A tired young man beds down on a cot in the hallway. A teenage girl carries porcelain pots filled with feces down a long flight of stairs. “The more you do, the more they seem to want,” an exhausted man tells the camera.
Leave it to PBS to get away with making a reality show about S/M under the pretense of illustrating life during the Edwardian era. In the tradition of “The 1900 House” and “Frontier House” before it, “Manor House” documents the lives of a family and 13 individuals selected to be their servants and live with them in a 109-room Scottish mansion called Manderston. In keeping with the make-believe times (1905 is the let’s-pretend year), the butler, chef, maids and footmen toil around the clock with no breaks, sleeping a scant five hours a night in order to keep the mansion running smoothly while the family blithely wanders about, sampling vintage wine and cooing over how naturally they take to the life of the privileged.
This is reality TV, PBS-style: The pace is relaxed, the mood is fairly thoughtful and subdued, and snippets of historically relevant information are littered throughout each two-hour episode, which will air on three consecutive nights, Monday through Wednesday, April 28-30, at 9 p.m. PDT (check local listings). But don’t let the show’s soothing Merchant-Ivory tone fool you: The producers still hit all of the standard reality TV marks, from capturing flaring tempers on camera to taking great interest in the love blooming between the scullery maid and the hall boy.

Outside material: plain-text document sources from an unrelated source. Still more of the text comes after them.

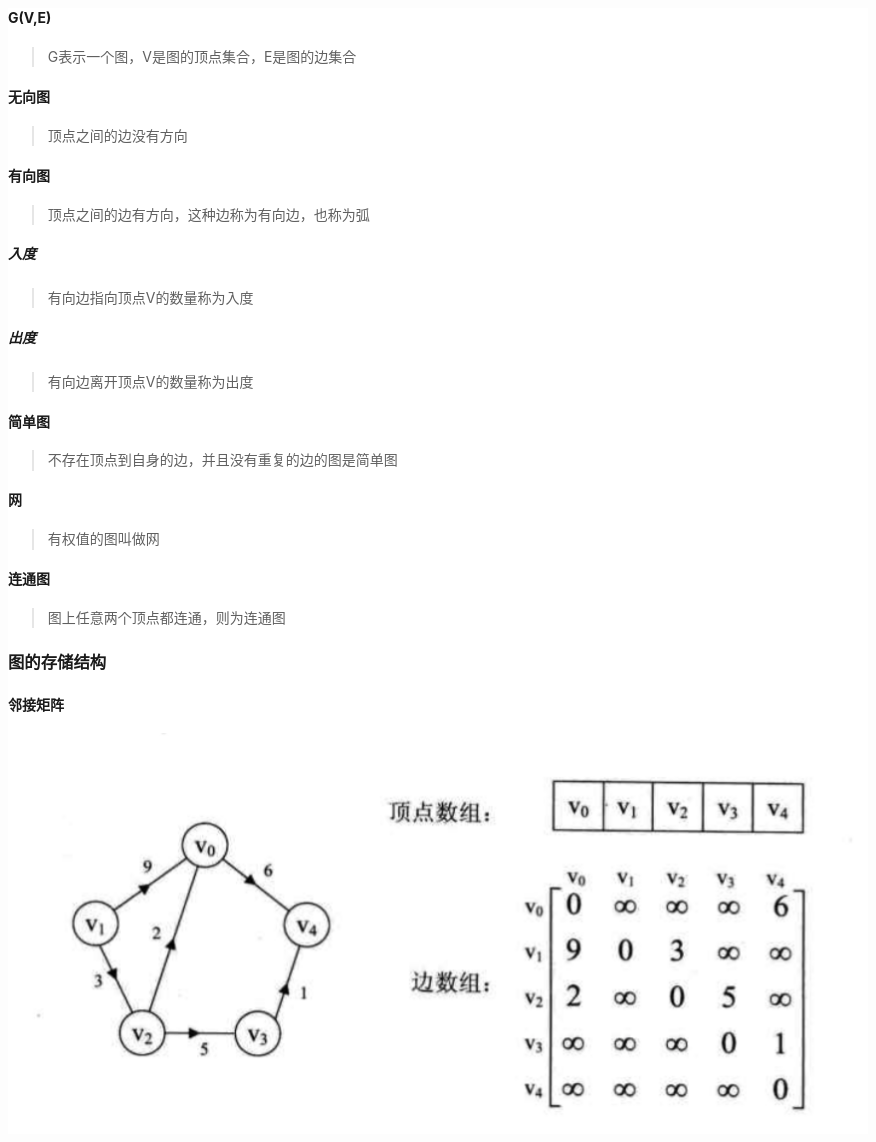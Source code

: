 #### G(V,E)

> G表示一个图，V是图的顶点集合，E是图的边集合



#### 无向图

> 顶点之间的边没有方向



#### 有向图

> 顶点之间的边有方向，这种边称为有向边，也称为弧



##### 入度

> 有向边指向顶点V的数量称为入度



##### 出度

> 有向边离开顶点V的数量称为出度



#### 简单图

> 不存在顶点到自身的边，并且没有重复的边的图是简单图



#### 网

> 有权值的图叫做网



#### 连通图

> 图上任意两个顶点都连通，则为连通图



### 图的存储结构

#### 邻接矩阵

![](img/linjiejuzheng.png)
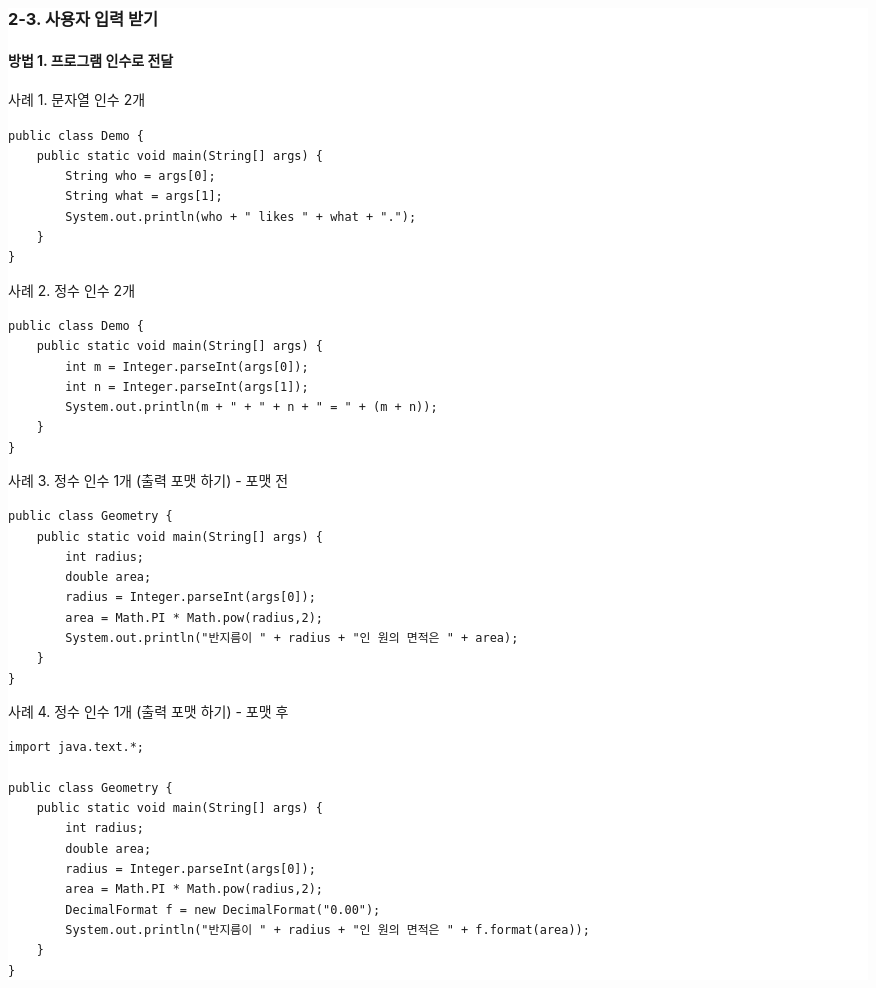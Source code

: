 
### 2-3. 사용자 입력 받기

#### 방법 1. 프로그램 인수로 전달

사례 1. 문자열 인수 2개

```
public class Demo {
    public static void main(String[] args) {
        String who = args[0];
        String what = args[1];
        System.out.println(who + " likes " + what + ".");
    }
}
```

사례 2. 정수 인수 2개

```
public class Demo {
    public static void main(String[] args) {
        int m = Integer.parseInt(args[0]);
        int n = Integer.parseInt(args[1]);
        System.out.println(m + " + " + n + " = " + (m + n));
    }
}
```

사례 3. 정수 인수 1개 (출력 포맷 하기) - 포맷 전

```
public class Geometry {
    public static void main(String[] args) {
        int radius;
        double area;
        radius = Integer.parseInt(args[0]);
        area = Math.PI * Math.pow(radius,2);
        System.out.println("반지름이 " + radius + "인 원의 면적은 " + area);
    }
}
```

사례 4. 정수 인수 1개 (출력 포맷 하기) - 포맷 후

```
import java.text.*;

public class Geometry {
    public static void main(String[] args) {
        int radius;
        double area;
        radius = Integer.parseInt(args[0]);
        area = Math.PI * Math.pow(radius,2);
        DecimalFormat f = new DecimalFormat("0.00");
        System.out.println("반지름이 " + radius + "인 원의 면적은 " + f.format(area));
    }
}
```
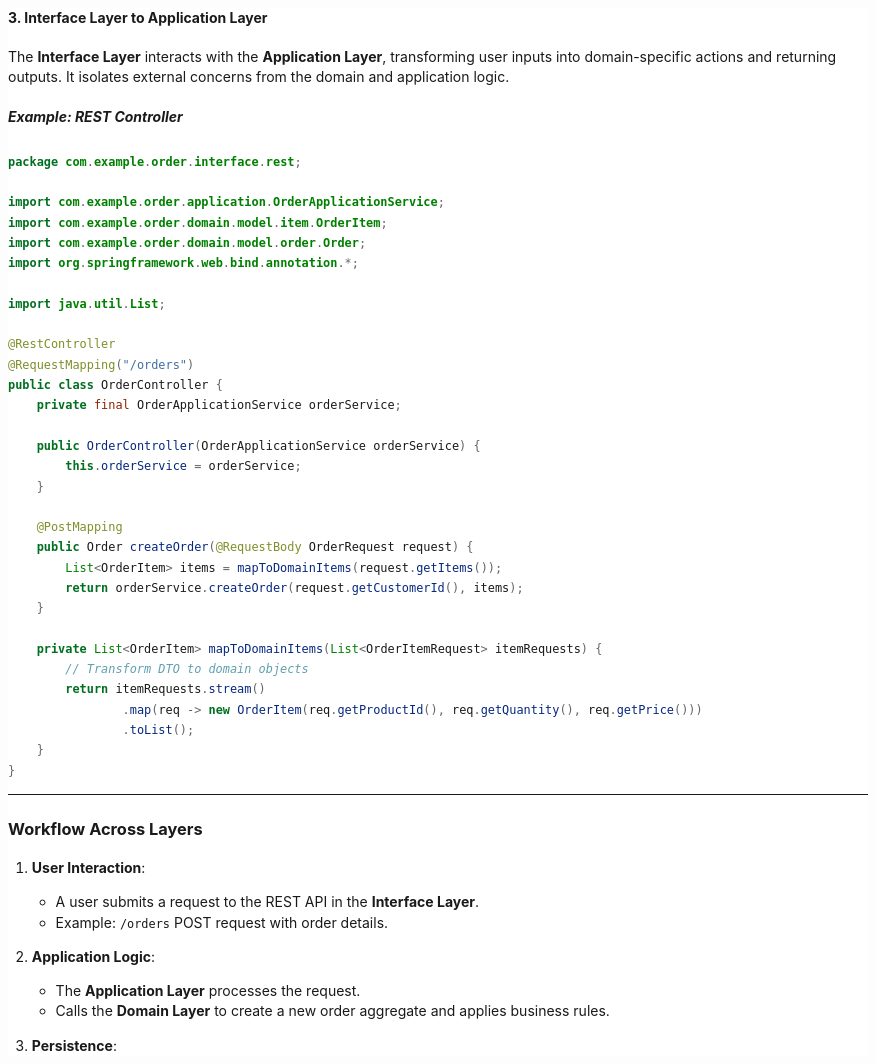 
#### **3. Interface Layer to Application Layer**

The **Interface Layer** interacts with the **Application Layer**, transforming user inputs into domain-specific actions and returning outputs. It isolates external concerns from the domain and application logic.

##### Example: REST Controller

```java
package com.example.order.interface.rest;

import com.example.order.application.OrderApplicationService;
import com.example.order.domain.model.item.OrderItem;
import com.example.order.domain.model.order.Order;
import org.springframework.web.bind.annotation.*;

import java.util.List;

@RestController
@RequestMapping("/orders")
public class OrderController {
    private final OrderApplicationService orderService;

    public OrderController(OrderApplicationService orderService) {
        this.orderService = orderService;
    }

    @PostMapping
    public Order createOrder(@RequestBody OrderRequest request) {
        List<OrderItem> items = mapToDomainItems(request.getItems());
        return orderService.createOrder(request.getCustomerId(), items);
    }

    private List<OrderItem> mapToDomainItems(List<OrderItemRequest> itemRequests) {
        // Transform DTO to domain objects
        return itemRequests.stream()
                .map(req -> new OrderItem(req.getProductId(), req.getQuantity(), req.getPrice()))
                .toList();
    }
}
```

---

### **Workflow Across Layers**

1. **User Interaction**:
    
    - A user submits a request to the REST API in the **Interface Layer**.
    - Example: `/orders` POST request with order details.
2. **Application Logic**:
    
    - The **Application Layer** processes the request.
    - Calls the **Domain Layer** to create a new order aggregate and applies business rules.
3. **Persistence**:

And of course, the usual torture-them-until-they-crack strategy is in full effect. The narrator, for one, seems to take great delight in watching the staff suffer through their grueling tasks.

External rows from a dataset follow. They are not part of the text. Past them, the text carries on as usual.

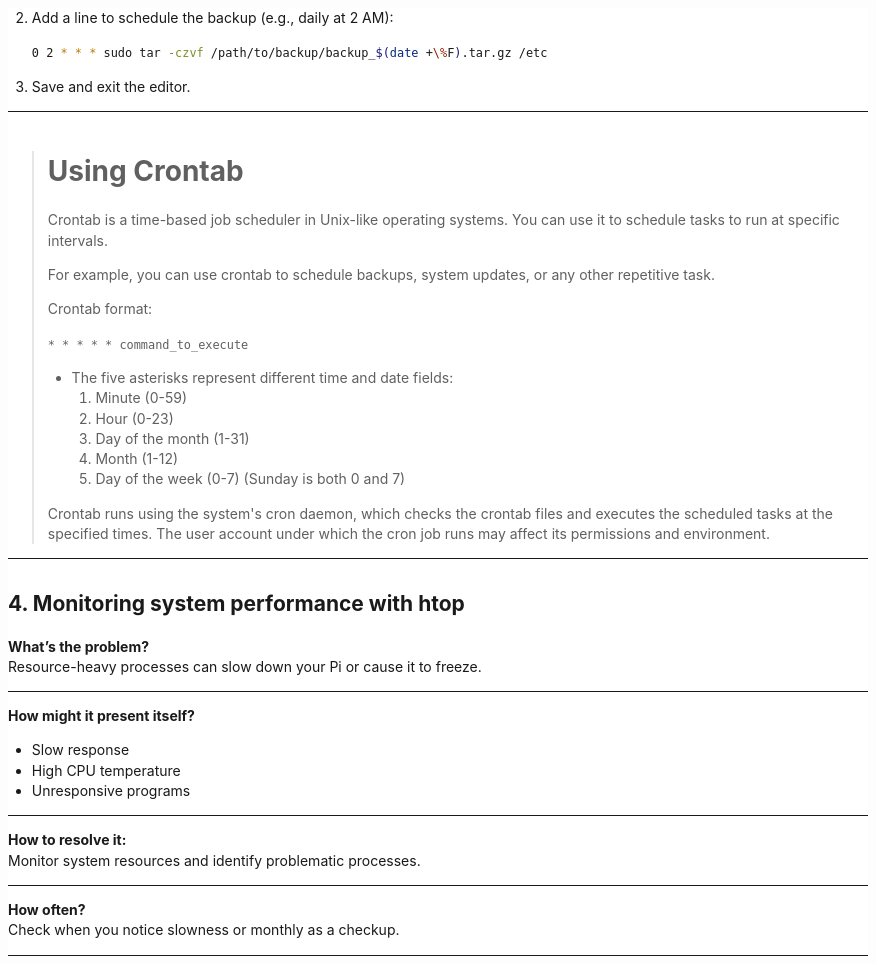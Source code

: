 2. Add a line to schedule the backup (e.g., daily at 2 AM):
   ```bash
   0 2 * * * sudo tar -czvf /path/to/backup/backup_$(date +\%F).tar.gz /etc
   ```

3. Save and exit the editor.

---

> # Using Crontab
>
> Crontab is a time-based job scheduler in Unix-like operating systems. You can use it to schedule tasks to run at specific intervals.
>
> For example, you can use crontab to schedule backups, system updates, or any other repetitive task.
>
> Crontab format:
> ```
> * * * * * command_to_execute
> ```
> - The five asterisks represent different time and date fields:
>   1. Minute (0-59)
>   2. Hour (0-23)
>   3. Day of the month (1-31)
>   4. Month (1-12)
>   5. Day of the week (0-7) (Sunday is both 0 and 7)
>
> Crontab runs using the system's cron daemon, which checks the crontab files and executes the scheduled tasks at the specified times. The user account under which the cron job runs may affect its permissions and environment.

---

## 4. Monitoring system performance with htop

**What’s the problem?**  
Resource-heavy processes can slow down your Pi or cause it to freeze.

---

**How might it present itself?**  

- Slow response  
- High CPU temperature  
- Unresponsive programs

---

**How to resolve it:**  
Monitor system resources and identify problematic processes.

---

**How often?**  
Check when you notice slowness or monthly as a checkup.

---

Narrator: “The butler, Mr. Edgar, expects efficiency and the strictest obedience from his staff. But our volunteers are ill-adapted to the servants’ life. Now the strain is beginning to show! Hall-boy Kenny, the lowest-ranking member of the male staff, feels his spirit is being broken.”
Kenny: “I think they’re beginning to slowly drain the life out of me and turn me into this sad robot …”

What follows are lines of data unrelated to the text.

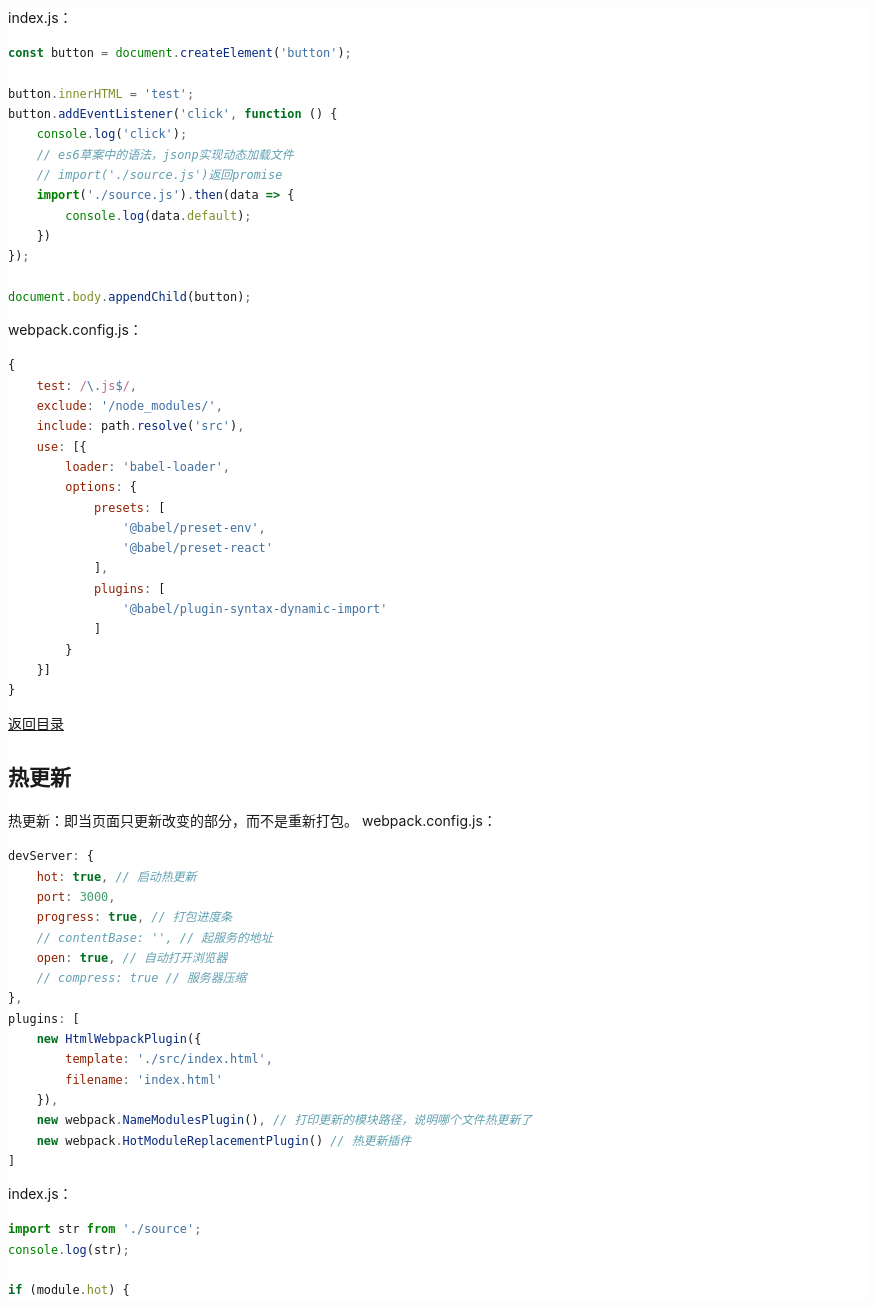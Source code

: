 index.js：
```js
const button = document.createElement('button');

button.innerHTML = 'test';
button.addEventListener('click', function () {
    console.log('click');
    // es6草案中的语法，jsonp实现动态加载文件
    // import('./source.js')返回promise
    import('./source.js').then(data => {
        console.log(data.default);
    })
});

document.body.appendChild(button);
```
webpack.config.js：
```js
{
    test: /\.js$/,
    exclude: '/node_modules/',
    include: path.resolve('src'),
    use: [{
        loader: 'babel-loader',
        options: {
            presets: [
                '@babel/preset-env',
                '@babel/preset-react'
            ],
            plugins: [
                '@babel/plugin-syntax-dynamic-import'
            ]
        }
    }]
}
```
[返回目录](#目录)
## 热更新
热更新：即当页面只更新改变的部分，而不是重新打包。
webpack.config.js：
```js
devServer: {
    hot: true, // 启动热更新
    port: 3000,
    progress: true, // 打包进度条
    // contentBase: '', // 起服务的地址
    open: true, // 自动打开浏览器
    // compress: true // 服务器压缩
},
plugins: [
    new HtmlWebpackPlugin({
        template: './src/index.html',
        filename: 'index.html'
    }),
    new webpack.NameModulesPlugin(), // 打印更新的模块路径，说明哪个文件热更新了
    new webpack.HotModuleReplacementPlugin() // 热更新插件
]
```
index.js：
```js
import str from './source';
console.log(str);

if (module.hot) {
```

It’s curious how all reality shows, from “Survivor” to “Joe Millionaire” to “Manor House,” focus on making their subjects miserable, whether it’s under the guise of “enlightening” them, stoking their will to survive, or exposing them as gold diggers. The lessons learned by kitchen maid Antonia Dawson are particularly amusing. After a tough day, she tells the camera, “I’ve decided that if I really was a kitchen maid, and I really had to do this, then I would leave and become a common streetwalking prostitute. And the reason for that is, you wouldn’t be disgraced if you had umpteen fags and got drunk every night. And also, you wouldn’t have sore feet because you’d be on your back all day.”
While you have to hand it to the show’s creators at Wall to Wall Productions for casting such entertainingly outspoken servants, the best casting choice by far is John Olliff-Cooper, a businessman who’s chosen to be the head of the household. While his wife and two boys handle their positions with some humility and grace, “Sir John” (as his family and staff call him, in keeping with the show’s mythology) appears to relish his position at the top of the hierarchy to a disturbing degree.
Not only does Sir John repeatedly insist that he has no problem being waited on hand and foot by people he never speaks to, he implies that he himself is not the servant type and therefore doesn’t need to trouble himself with putting himself in their shoes. While such a gleeful approach to power is cute in his 9-year-old son, who chats happily about ringing the bell to summon servants and making them feel as inferior as possible, in an adult it’s somewhat unsavory.
The staffers reserve their judgment for a while, but eventually come to despise Olliff-Cooper after he consistently demonstrates little concern for their well-being. While he excuses this behavior as his intention to be true to the era, even his sister-in-law, Avril Anson, is openly hostile when speaking of him. “The formality is driving me nuts,” she confesses. “I have to agree with John even when he is talking what I consider arrant nonsense. He recently expressed his opinion that educating women is a waste of money.” She also seems slightly disgusted with how easily he fits into his role. “John, as you can imagine, is loving every moment here. It is his dream come true.”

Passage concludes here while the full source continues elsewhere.